*What is being asked*: In the material below, transcribe every line from the first through the line holding "Требования от ERM", exactly, and stop after that line.

━━━━━ Supplied material

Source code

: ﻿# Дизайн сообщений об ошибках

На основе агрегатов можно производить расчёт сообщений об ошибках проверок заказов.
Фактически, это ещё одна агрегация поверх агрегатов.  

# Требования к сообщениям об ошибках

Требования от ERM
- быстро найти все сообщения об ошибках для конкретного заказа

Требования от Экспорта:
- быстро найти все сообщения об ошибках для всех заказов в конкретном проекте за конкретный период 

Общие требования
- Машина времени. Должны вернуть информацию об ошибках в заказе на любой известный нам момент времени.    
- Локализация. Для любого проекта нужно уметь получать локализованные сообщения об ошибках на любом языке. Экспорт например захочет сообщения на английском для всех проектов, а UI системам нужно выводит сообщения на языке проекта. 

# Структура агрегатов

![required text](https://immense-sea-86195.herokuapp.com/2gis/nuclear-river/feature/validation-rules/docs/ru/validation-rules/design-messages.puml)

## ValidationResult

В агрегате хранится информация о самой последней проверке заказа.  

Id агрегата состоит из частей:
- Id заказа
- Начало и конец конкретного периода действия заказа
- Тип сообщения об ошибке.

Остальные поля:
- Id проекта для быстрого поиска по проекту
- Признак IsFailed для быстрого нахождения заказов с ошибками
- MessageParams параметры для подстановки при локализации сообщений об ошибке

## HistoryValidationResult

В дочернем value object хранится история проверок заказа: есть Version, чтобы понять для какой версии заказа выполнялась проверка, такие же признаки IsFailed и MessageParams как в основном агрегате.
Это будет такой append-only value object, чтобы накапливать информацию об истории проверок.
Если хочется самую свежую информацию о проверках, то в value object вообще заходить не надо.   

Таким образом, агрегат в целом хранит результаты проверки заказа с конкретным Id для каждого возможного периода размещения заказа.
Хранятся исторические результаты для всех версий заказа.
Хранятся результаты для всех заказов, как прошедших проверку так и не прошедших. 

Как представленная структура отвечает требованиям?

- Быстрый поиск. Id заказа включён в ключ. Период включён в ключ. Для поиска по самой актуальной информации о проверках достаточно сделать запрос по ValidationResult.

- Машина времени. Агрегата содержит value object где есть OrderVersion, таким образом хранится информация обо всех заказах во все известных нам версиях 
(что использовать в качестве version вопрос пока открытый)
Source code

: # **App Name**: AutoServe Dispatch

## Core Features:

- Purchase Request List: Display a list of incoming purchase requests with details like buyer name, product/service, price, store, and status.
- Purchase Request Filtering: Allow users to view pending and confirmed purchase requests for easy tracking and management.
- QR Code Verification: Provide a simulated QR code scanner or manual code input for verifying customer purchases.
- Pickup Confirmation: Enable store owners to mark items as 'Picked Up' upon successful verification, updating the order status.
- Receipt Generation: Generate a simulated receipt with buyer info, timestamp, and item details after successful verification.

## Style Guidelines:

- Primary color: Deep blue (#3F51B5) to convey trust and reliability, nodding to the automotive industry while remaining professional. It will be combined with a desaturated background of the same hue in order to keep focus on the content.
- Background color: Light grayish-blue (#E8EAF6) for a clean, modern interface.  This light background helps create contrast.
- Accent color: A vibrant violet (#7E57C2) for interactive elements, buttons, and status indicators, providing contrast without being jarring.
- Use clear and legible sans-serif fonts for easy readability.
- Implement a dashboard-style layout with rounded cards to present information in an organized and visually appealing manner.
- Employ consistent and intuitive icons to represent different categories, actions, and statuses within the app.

━━━━━━━━━━

*Reply to the exercise*:
Source code

: ﻿# Дизайн сообщений об ошибках

На основе агрегатов можно производить расчёт сообщений об ошибках проверок заказов.
Фактически, это ещё одна агрегация поверх агрегатов.  

# Требования к сообщениям об ошибках

Требования от ERM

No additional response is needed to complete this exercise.